The real challenge in India’s consumption story lies at the bottom of the pyramid, and the festive season should provide a shot in the arm. Nilesh Shah, MD and CEO of Kotak Mutual Fund, tells Siddhant Mishra in an interview that investors should go for asset allocation funds and be ready to endure volatility before investing in equities. Excerpts:

Investor wealth rose by ₹46 trillion during Samvat 2079. How do you see the markets in Samvat 2080, given the geopolitical tensions and upcoming general elections?

Given the current inflationary pressure, how do you see consumption panning out?

Consumption for the upper-middle class and the rich took off long ago. Their lifestyle kept getting upgraded, which has given rise to ‘premiumisation’. The numbers kept on expanding thanks to the economic growth. Their savings have declined over the years, as they have become more secure about the future.

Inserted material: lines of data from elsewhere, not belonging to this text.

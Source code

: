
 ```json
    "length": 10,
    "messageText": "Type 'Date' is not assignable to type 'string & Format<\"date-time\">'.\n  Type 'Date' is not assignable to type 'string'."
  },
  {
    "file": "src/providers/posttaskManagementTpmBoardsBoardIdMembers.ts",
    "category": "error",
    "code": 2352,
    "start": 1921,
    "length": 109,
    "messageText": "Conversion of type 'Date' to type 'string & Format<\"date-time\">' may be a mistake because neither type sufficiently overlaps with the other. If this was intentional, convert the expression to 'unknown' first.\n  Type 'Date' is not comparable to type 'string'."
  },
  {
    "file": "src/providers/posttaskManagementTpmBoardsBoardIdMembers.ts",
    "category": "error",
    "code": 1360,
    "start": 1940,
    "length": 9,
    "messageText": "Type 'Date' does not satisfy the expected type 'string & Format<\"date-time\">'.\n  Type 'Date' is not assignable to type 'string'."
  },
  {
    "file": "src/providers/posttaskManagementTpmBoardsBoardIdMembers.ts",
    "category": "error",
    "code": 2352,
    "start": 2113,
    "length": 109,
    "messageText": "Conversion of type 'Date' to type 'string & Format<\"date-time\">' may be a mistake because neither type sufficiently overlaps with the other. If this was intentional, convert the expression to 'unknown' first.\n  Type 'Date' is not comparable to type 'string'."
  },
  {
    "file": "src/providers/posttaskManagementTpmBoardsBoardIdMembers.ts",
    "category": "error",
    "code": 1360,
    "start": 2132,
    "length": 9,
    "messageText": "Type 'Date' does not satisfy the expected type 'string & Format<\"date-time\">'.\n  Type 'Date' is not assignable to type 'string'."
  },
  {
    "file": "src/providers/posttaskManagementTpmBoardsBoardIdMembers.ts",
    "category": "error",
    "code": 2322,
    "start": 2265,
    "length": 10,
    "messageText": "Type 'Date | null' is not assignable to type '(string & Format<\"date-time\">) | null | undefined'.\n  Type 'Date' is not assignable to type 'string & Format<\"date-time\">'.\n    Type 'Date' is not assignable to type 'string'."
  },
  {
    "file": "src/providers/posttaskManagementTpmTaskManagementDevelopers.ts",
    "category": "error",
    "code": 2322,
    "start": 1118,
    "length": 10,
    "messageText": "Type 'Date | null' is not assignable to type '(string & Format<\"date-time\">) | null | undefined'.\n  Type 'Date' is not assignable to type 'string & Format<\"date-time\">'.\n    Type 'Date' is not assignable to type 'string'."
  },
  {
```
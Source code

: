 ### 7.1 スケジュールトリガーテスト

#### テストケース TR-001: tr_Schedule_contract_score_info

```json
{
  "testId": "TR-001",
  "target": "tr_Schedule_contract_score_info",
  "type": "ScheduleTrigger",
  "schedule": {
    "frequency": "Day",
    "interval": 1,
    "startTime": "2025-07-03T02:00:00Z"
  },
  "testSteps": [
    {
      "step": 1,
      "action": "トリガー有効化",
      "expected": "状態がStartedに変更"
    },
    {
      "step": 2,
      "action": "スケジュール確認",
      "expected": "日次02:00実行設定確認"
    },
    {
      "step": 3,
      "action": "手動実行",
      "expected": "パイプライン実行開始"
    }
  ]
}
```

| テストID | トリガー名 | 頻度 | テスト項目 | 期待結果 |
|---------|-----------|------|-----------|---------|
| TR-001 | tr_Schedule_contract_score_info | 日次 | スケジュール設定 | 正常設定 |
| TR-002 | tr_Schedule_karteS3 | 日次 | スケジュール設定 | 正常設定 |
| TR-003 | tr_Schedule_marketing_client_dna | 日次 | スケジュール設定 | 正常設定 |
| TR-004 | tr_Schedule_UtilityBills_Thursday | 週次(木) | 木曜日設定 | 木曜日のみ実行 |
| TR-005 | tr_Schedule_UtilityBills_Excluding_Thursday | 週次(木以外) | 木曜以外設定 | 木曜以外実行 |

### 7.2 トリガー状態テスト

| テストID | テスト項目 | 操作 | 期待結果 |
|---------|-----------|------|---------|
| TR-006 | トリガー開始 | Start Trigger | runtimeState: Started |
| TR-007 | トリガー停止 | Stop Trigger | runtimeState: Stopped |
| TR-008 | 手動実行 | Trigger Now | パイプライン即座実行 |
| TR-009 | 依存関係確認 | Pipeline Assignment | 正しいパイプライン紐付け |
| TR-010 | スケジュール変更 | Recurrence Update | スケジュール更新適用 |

The challenge actually lies at the bottom of the pyramid, especially in rural areas. That part of consumption has remained subdued for quite some time. We hope that despite the challenge of a deficient and uneven monsoon, it should start improving on a gradual basis with the festival season and elections.

PSU banks have been among the top performers during Samvat 2079. What has kept the index rallying?

PSUs were extremely cheap following decades of underperformance. The clean-up exercise taken by the Centre and the Reserve Bank of India, along with capitalisation provided by the government, made them a compelling buy. One more reason why PSU banks rallied was the low floating stock in a few counters. The government is not allowed to divest stakes in PSU banks in the secondary market; only the bank can dilute the government holding through a fresh raise. Lack of floating stock and cheap valuations attracted investors to PSU counters.

The war in the Middle East has kept oil prices under pressure. Is it likely to continue being a bane for the markets?

Crude oil prices were threatening to cross $100 a barrel owing to the OPEC-led oil cartel well before the Israel-Hamas war. As the US proposed a relaxation in sanctions on Venezuela (which has more oil reserves than Saudi but is currently producing 750,000 barrels against the 12 million barrels by Saudi), the cartel increased its supply to keep oil prices at $80-85 per barrel. As long as the fear of Venezuela’s supply keeps the oil cartel under check, prices will continue to hover around the current levels.

Which themes are likely to do well in the quarters ahead?

We prefer manufacturing and financial services in the coming year. We also believe technology will provide an opportunity in the coming six months.